= Work request =
Find the lines below that contain "textbf" and tally them. Return only the total.

(Saved entries)
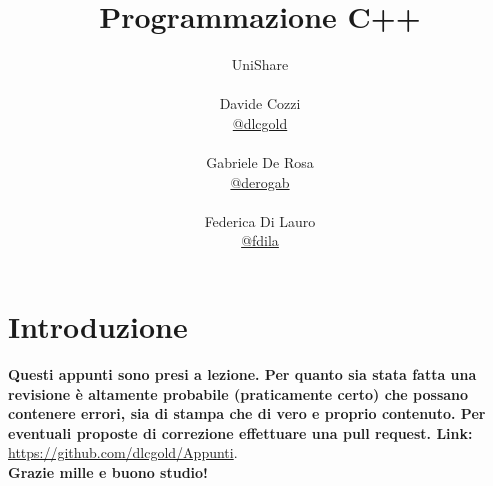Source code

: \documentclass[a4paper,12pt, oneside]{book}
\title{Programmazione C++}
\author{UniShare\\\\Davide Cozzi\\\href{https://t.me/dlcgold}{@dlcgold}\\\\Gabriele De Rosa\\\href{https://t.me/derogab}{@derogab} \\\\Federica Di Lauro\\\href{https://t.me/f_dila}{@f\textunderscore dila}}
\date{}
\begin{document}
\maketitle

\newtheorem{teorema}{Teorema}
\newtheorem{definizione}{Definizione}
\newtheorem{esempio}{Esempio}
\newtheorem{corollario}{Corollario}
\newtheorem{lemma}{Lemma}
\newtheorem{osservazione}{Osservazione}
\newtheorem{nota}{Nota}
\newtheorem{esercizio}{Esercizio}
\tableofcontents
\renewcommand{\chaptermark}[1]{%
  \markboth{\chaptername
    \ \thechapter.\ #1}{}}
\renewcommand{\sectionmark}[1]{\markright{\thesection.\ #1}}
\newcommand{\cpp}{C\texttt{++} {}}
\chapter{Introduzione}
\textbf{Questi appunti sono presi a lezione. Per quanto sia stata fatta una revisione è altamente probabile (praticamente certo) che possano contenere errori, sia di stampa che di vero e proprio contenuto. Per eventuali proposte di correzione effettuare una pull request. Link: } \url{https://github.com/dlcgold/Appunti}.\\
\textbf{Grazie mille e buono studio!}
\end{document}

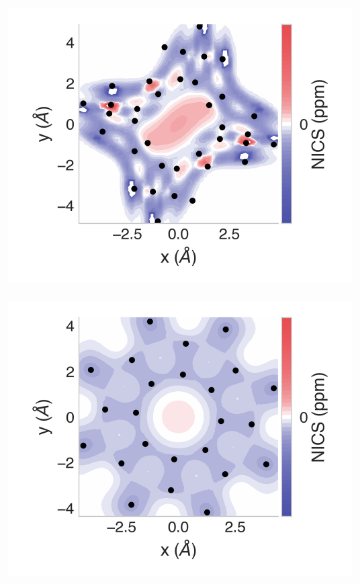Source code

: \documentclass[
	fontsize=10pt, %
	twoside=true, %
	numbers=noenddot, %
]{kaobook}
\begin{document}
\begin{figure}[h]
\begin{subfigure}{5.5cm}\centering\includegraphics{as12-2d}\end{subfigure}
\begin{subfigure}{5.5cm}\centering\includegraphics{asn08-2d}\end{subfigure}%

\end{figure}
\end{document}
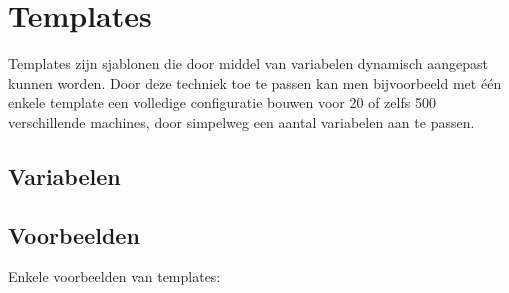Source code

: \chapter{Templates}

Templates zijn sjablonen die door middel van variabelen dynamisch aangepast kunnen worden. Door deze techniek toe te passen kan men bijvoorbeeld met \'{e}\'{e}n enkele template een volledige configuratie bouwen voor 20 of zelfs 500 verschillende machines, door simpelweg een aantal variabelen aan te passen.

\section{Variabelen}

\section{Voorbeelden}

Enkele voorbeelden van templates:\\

= Your response =
2